First of all the graphic is not the Star of David, and I can assure you that this is in no way a reference to judaism, nazism or the holocaust. The graphic came from working with patchwork and geometric patterns for our spring/summer collection ‘State of Mind’.
However when we received the prototype of this particular style we did recognize the resemblance, which is why we decided not to include the star patch on the final production T-shirt.
I assume the image people have reacted to come from Urban Outfitters´ web site. This must be a photograph of an early sample, which is of course an error.
Here is the actual T-shirt as it is in stores: http://woodwood.dk/store/product/category-men-tees/kellog-tee
I am sorry if anyone was offended seeing the shirt, it was of course never our intention to hurt any feelings with this.
Brian SS Jensen,
Co-Founder of W.W.
As of Monday the 22nd, the Urban Outfitters website began to carry a picture of the “current” sample, which is now a plain yellow t-shirt but still bares the $100 price tag. The hope is that the biggest crime here is overcharging, and false advertising for a shirt that looked on the site, according to the above, nothing like what would have arrived had someone ordered it prior to the switching of the picture. It is understandable that this explanation has left some skeptical, however, it is worthwhile to look into the “State of Mind” collection Jensen mentioned. Doing so, a relevant result is a shirt called the “Wood Wood Match 1 Tee,” with obviously the same use of the “star” design as on the Kellog shirt of the same line; however, in this instance it is plain to see that the intended design is not really a star of David, but the intersecting “geometric” planes mentioned in the letter above. Compare it to the star on the Kellog shirt, and it becomes, not an excuse, but perhaps a window into a grey area as the lines on the star become interpretable as the delineations of planes. It is worth mentioning that the Match 1 shirt bears the caption “Mescaline Mathematics;” a quick Google search reveals mescaline is a hallucinogen similar to LSD. This doesn’t clear up the caption, only makes one sure they should stay far away from this unsavory clothing line and its inflated price tags.

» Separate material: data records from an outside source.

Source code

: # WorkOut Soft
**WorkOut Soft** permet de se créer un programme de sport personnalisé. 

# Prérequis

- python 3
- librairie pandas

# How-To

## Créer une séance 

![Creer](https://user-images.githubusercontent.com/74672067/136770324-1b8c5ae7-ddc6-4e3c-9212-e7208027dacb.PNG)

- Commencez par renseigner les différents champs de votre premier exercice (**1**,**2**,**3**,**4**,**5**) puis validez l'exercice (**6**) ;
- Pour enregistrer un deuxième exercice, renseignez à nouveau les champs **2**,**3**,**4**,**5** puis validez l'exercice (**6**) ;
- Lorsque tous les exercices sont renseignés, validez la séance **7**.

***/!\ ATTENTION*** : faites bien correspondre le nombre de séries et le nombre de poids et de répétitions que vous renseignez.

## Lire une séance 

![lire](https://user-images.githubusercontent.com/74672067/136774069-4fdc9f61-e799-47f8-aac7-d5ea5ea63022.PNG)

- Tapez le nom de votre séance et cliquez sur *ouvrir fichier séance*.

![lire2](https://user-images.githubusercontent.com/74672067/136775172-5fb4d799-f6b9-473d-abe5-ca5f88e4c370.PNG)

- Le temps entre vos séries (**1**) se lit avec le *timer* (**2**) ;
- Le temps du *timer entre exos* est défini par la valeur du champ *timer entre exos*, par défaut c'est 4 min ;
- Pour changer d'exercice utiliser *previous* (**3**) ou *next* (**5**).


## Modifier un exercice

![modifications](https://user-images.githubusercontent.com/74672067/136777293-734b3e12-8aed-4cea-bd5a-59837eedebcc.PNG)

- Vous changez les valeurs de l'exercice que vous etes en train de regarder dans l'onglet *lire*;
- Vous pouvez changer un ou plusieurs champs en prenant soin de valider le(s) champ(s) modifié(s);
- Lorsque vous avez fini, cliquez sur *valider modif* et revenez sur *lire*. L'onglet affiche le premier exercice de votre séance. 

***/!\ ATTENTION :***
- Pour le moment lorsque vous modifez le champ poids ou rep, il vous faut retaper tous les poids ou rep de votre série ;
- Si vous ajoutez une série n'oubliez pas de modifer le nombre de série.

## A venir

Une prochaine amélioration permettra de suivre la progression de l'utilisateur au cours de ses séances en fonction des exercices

No one is making the suggestion that Urban Outfitters is free of transgression in this case; rather, it would appear that this shirt has become a rallying point that truly should have been found months, if not years ago. In this case it would seem there is room for debate, but the company has had far too many inflammatory incidents in the past for it to be overlooked. Was this a case of malice, or is it simply incompetence at its finest? Both answers appear to have merit, and at it’s very best, this incident can be seen as an egregious miscarriage of sensitivity in the world: I, like so many others, see the offensive imagery. But I also see that it is not quite the black and white condemnation it has been touted as. Nevertheless, I think the company, who by the way also own and operate Anthropologie and Free People, has fully earned the boycotts and defamations now being lauded upon it. If you make the choice to withhold your business, do so informed, do it completely, and make a call to reduce hate and increase sensitivity in the world.